This study is concerned with the determination of the static and kinetic frictional properties of rock discontinuities from both tilting tests and stick–slip tests and compare the results with each other. The static and kinetic friction angles of rock discontinuities can be determined from tilting tests if the testing device is equipped with appropriate instruments such as non-contact laser transducers, accelerometers (e.g., Aydan 2016, 2022a; Aydan et al. 2017, 2020). The stick–slip testing device can also be used to measure frictional characteristics during the initiation and slip regime (e.g., Kiyota et al. 2018, 2019; Aydan et al. 2020; Aydan 2022a). The authors performed numerous tilting tests and stick–slip tests on the same rock discontinuities and evaluated the static and kinetic frictional characteristics of polished, saw-cut and natural discontinuities associated with various rocks.
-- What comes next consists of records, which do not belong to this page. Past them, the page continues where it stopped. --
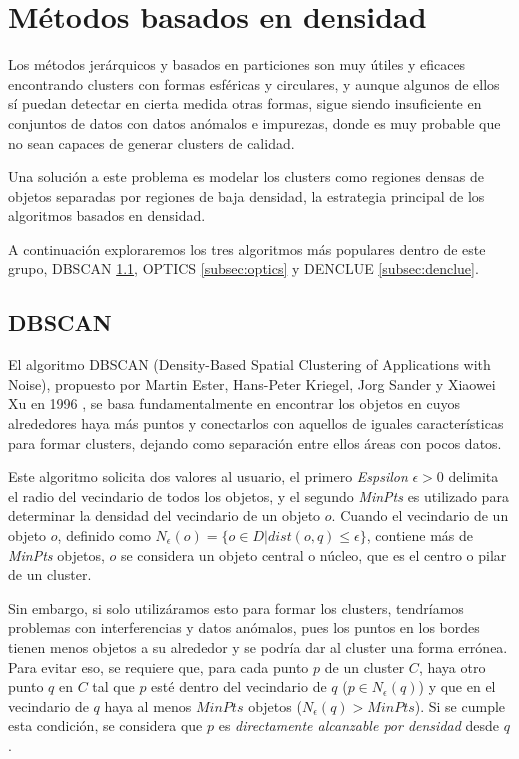 \documentclass[10pt, a4paper]{article}
\begin{document}
\section{Métodos basados en densidad} \label{sec:Métodos basados en densidad}


\cite{LIBRO} Los métodos jerárquicos y basados en particiones son muy útiles y eficaces encontrando clusters con formas esféricas y circulares, y aunque algunos de ellos sí puedan detectar en cierta medida otras formas, sigue siendo insuficiente en conjuntos de datos con datos anómalos e impurezas, donde es muy probable que no sean capaces de generar clusters de calidad.

Una solución a este problema es modelar los clusters como regiones densas de objetos separadas por regiones de baja densidad, la estrategia principal de los algoritmos basados en densidad. 

A continuación exploraremos los tres algoritmos más populares dentro de este grupo, DBSCAN \ref{subsec:dbscan}, OPTICS \ref{subsec:optics} y DENCLUE \ref{subsec:denclue}.



\subsection{\textbf{DBSCAN}} \label{subsec:dbscan}


El algoritmo DBSCAN (Density-Based Spatial Clustering of Applications with Noise), propuesto por Martin Ester, Hans-Peter Kriegel, Jorg Sander y Xiaowei Xu en 1996 \cite{DBSCAN}, se basa fundamentalmente en encontrar los objetos en cuyos alrededores haya más puntos y conectarlos con aquellos de iguales características para formar clusters, dejando como separación entre ellos áreas con pocos datos.

Este algoritmo solicita dos valores al usuario, el primero \textit{Espsilon} $\epsilon > 0$ delimita el radio del vecindario de todos los objetos, y el segundo \textit{MinPts} es utilizado para determinar la densidad del vecindario de un objeto $o$. Cuando el vecindario de un objeto $o$, definido como $N_{\epsilon}(o) = \{o \in D | dist(o,q) \leq \epsilon\}$, contiene más de \textit{MinPts} objetos, $o$ se considera un objeto central o núcleo, que es el centro o pilar de un cluster.

Sin embargo, si solo utilizáramos esto para formar los clusters, tendríamos problemas con interferencias y datos anómalos, pues los puntos en los bordes tienen menos objetos a su alrededor y se podría dar al cluster una forma errónea. Para evitar eso, se requiere que, para cada punto $p$ de un cluster $C$, haya otro punto $q$ en $C$ tal que $p$ esté dentro del vecindario de $q$ ($p  \in N_{\epsilon}(q)$) y que en el vecindario de $q$ haya al menos $MinPts$ objetos ($N_{\epsilon}(q) > MinPts$). Si se cumple esta condición, se considera que $p$ es \textit{directamente alcanzable por densidad} desde $q$.
\end{document}
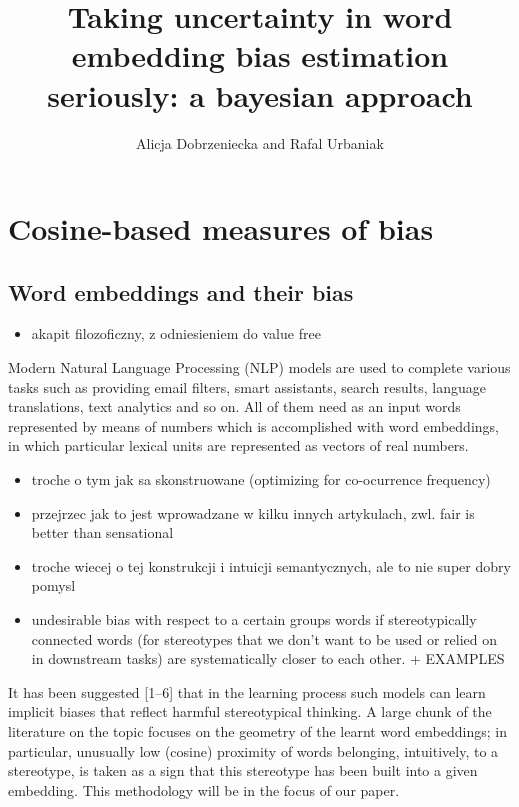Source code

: \documentclass[
  10pt,
  dvipsnames,enabledeprecatedfontcommands, twocolumn]{scrartcl}
\title{Taking uncertainty in word embedding bias estimation seriously: a
bayesian approach}
\author{Alicja Dobrzeniecka and Rafal Urbaniak}
\date{}
\providecommand{\tightlist}{%
  \setlength{\itemsep}{0pt}\setlength{\parskip}{0pt}}
\begin{document}
\maketitle

\hypertarget{cosine-based-measures-of-bias}{%
\section{Cosine-based measures of
bias}\label{cosine-based-measures-of-bias}}

\hypertarget{word-embeddings-and-their-bias}{%
\subsection{Word embeddings and their
bias}\label{word-embeddings-and-their-bias}}

\begin{itemize}
\tightlist
\item
  akapit filozoficzny, z odniesieniem do value free
\end{itemize}

Modern Natural Language Processing (NLP) models are used to complete
various tasks such as providing email filters, smart assistants, search
results, language translations, text analytics and so on. All of them
need as an input words represented by means of numbers which is
accomplished with word embeddings, in which particular lexical units are
represented as vectors of real numbers.

\begin{itemize}
\item
  troche o tym jak sa skonstruowane (optimizing for co-ocurrence
  frequency)
\item
  przejrzec jak to jest wprowadzane w kilku innych artykulach, zwl. fair
  is better than sensational
\item
  troche wiecej o tej konstrukcji i intuicji semantycznych, ale to nie
  super dobry pomysl
\item
  undesirable bias with respect to a certain groups words if
  stereotypically connected words (for stereotypes that we don't want to
  be used or relied on in downstream tasks) are systematically closer to
  each other. + EXAMPLES
\end{itemize}

It has been suggested {[}1--6{]} that in the learning process such
models can learn implicit biases that reflect harmful stereotypical
thinking. A large chunk of the literature on the topic focuses on the
geometry of the learnt word embeddings; in particular, unusually low
(cosine) proximity of words belonging, intuitively, to a stereotype, is
taken as a sign that this stereotype has been built into a given
embedding. This methodology will be in the focus of our paper.
\end{document}
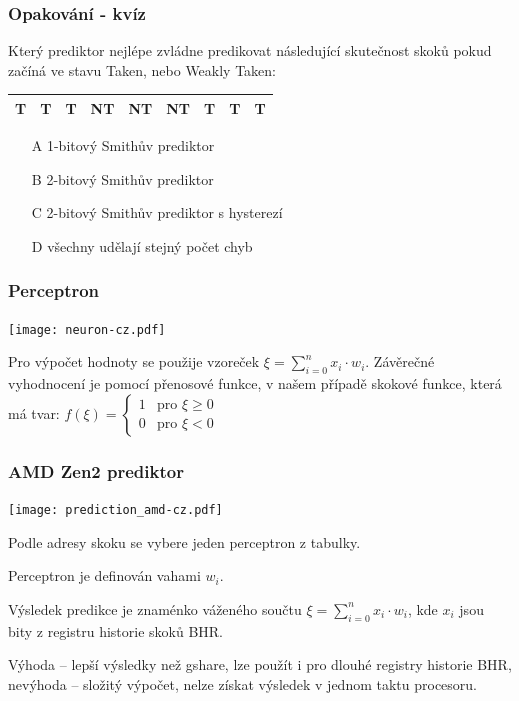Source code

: \documentclass{beamer}
\begin{document}
\begin{frame}
\frametitle{Opakování - kvíz}

Který prediktor nejlépe zvládne predikovat následující skutečnost skoků pokud začíná ve stavu Taken, nebo Weakly Taken:

\begin{tabular}{|c|c|c|c|c|c|c|c|c|}\hline
T & T & T & NT & NT & NT& T & T & T \\ \hline
\end{tabular}

\bigskip
\begin{itemize}
 \item[A] 1-bitový Smithův prediktor
 \item[B] 2-bitový Smithův prediktor
 \item[C] 2-bitový Smithův prediktor s hysterezí
 \item[D] všechny udělají stejný počet chyb
\end{itemize}
\end{frame}


\begin{frame}
\frametitle{Perceptron}

\begin{center}
\texttt{[image: neuron-cz.pdf]}
\end{center}

Pro výpočet hodnoty se použije vzoreček $\xi = \sum_{i=0}^{n} x_i \cdot w_i$. Závěrečné vyhodnocení je pomocí přenosové funkce, v našem případě skokové funkce, která má tvar:
$f(\xi) = \begin{cases}1& \text{pro } \xi \ge 0\\0& \text{pro }\xi <0\end{cases}$ 
\end{frame}


\begin{frame}
\frametitle{AMD Zen2 prediktor}

\begin{center}
\texttt{[image: prediction\_amd-cz.pdf]}
\end{center}

Podle adresy skoku se vybere jeden perceptron z tabulky. 

Perceptron je definován vahami $w_i$. 

Výsledek predikce je znaménko váženého součtu $\xi = \sum_{i=0}^{n} x_i \cdot w_i$, kde $x_i$ jsou bity z registru historie skoků BHR.

Výhoda -- lepší výsledky než gshare, lze použít i pro dlouhé registry historie BHR, nevýhoda -- složitý výpočet, nelze získat výsledek v jednom taktu procesoru.
\end{frame}
\end{document}
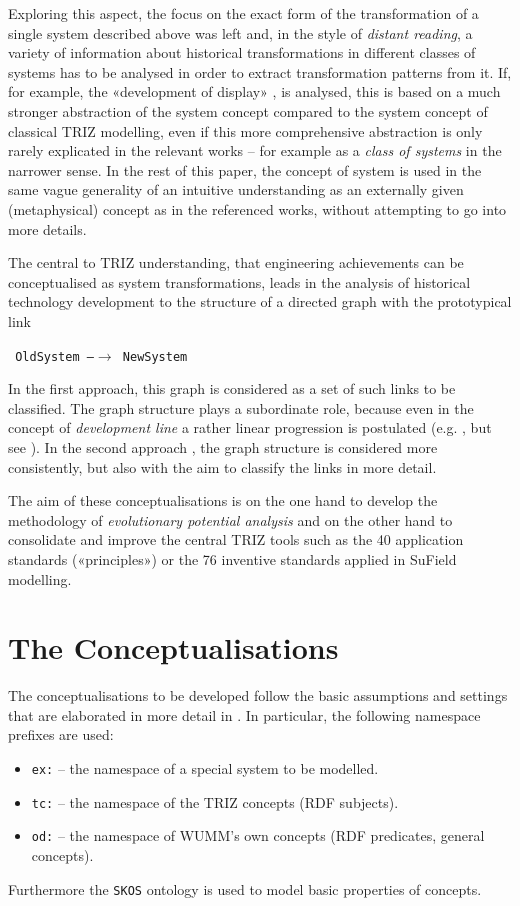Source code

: \documentclass[11pt,a4paper]{article}
\begin{document}
Exploring this aspect, the focus on the exact form of the transformation of a
single system described above was left and, in the style of \emph{distant
  reading}, a variety of information about historical transformations in
different classes of systems has to be analysed in order to extract
transformation patterns from it.  If, for example, the «development of
display» \cite[p. 22]{TESE2018}, \cite[ch. 5]{Shpakovsky2016} is analysed,
this is based on a much stronger abstraction of the system concept compared to
the system concept of classical TRIZ modelling, even if this more
comprehensive abstraction is only rarely explicated in the relevant works --
for example as a \emph{class of systems} in the narrower sense. In the rest of
this paper, the concept of system is used in the same vague generality of an
intuitive understanding as an externally given (metaphysical) concept as in
the referenced works, without attempting to go into more details.

The central to TRIZ understanding, that engineering achievements can be
conceptualised as system transformations, leads in the analysis of historical
technology development to the structure of a directed graph with the
prototypical link
\begin{center}\tt
  OldSystem \textrm{---}$\to$ NewSystem
\end{center}
In the first approach, this graph is considered as a set of such links to be
classified. The graph structure plays a subordinate role, because even in the
concept of \emph{development line} a rather linear progression is postulated
(e.g. \cite[Figure 4.104]{KS}, but see \cite[4.8.4 and Figure 4.72]{KS}). In
the second approach \cite{Shpakovsky2016}, the graph structure is considered
more consistently, but also with the aim to classify the links in more detail.

The aim of these conceptualisations is on the one hand to develop the
methodology of \emph{evolutionary potential analysis} \cite[4.8.7]{KS} and on
the other hand to consolidate and improve the central TRIZ tools such as the
40 application standards («principles») or the 76 inventive standards applied
in SuField modelling.

\section{The Conceptualisations}

The conceptualisations to be developed follow the basic assumptions and
settings that are elaborated in more detail in \cite{Graebe2021}. In
particular, the following namespace prefixes are used:
\begin{itemize}[noitemsep]
\item \texttt{ex:} -- the namespace of a special system to be modelled. 
\item \texttt{tc:} -- the namespace of the TRIZ concepts (RDF subjects).
\item \texttt{od:} -- the namespace of WUMM's own concepts (RDF predicates,
  general concepts). 
\end{itemize}
Furthermore the \texttt{SKOS} ontology is used to model basic properties of
concepts.
\end{document}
The paper presents the outcomes of these experiments and examines the interrelations among the results of the tilting tests and stick–slip tests. The natural rock discontinuities include schistosity planes in quartzite, green-schist, cooling surfaces in andesite, tension joint from granite of Salang Pass; the saw-cut surfaces are from Ryukyu limestone, Motobu limestone, andesite and basalt of Mt. Fuji, dolomite of Kita-Daitojima, grano-diorite of Ishigaki and Inada granite; the polished surfaces are from gabbro and dolomite; the fault plane surface specimens with striations are from the Efes Fault Zone in Western Turkey (Fig. 1) and it is a normal fault (Aydan et al. 2020, 2022).

Fig. 1

A view of Efes Fault and a close-up view of its surface

2 Frictional Behavior of Discontinuities

The frictional properties of discontinuities and interfaces received great attention probably a thousand years ago since Sumerians, who established the fundamentals of science and engineering we use today (e.g., Kramer 1959, 1963; Dowson 1979; Frangipane 1997). However, the studies on frictional characteristics of rock discontinuities in modern days are quite recent (e.g., Jaeger 1959, 1971; Byerlee 1978; Goodman and Ohnishi 1973; Barton 1976). Bowden and Tabor (1950) in the field of mechanical engineering suggested that friction components of an interface consist of actual frictional resistance and the geometrical friction associated with morphology of the interface. This concept was also extended to rock discontinuities by considering a simple geometry of rock discontinuities by Patton (1966) and Goldstein et al. (1966) and the frictional resistance is assumed to consist of basic friction angle and additional friction angle resulting from the surface roughness, which is sometimes interpreted as dilation angle and corresponds to slope angle of a typical asperity (e.g., Bowden and Tabor 1950; Patton 1966). Barton and Choubey (1977) generalized this concept by assuming that the frictional resistance consists of the basic friction angle and joint roughness coefficient (JRC). Barton and Choubey (1977) suggested 10 roughness profiles with assigned JRC values. The basic friction angle and JRC are fundamentally obtained from a back analysis of the results of tilting (tilt table) test on discontinuities of the same rock having a saw-cut surface and natural surface. Alejano et al. (2018) developed an ISRM suggested method for obtaining the basic friction angle from tilting (tilt) tests.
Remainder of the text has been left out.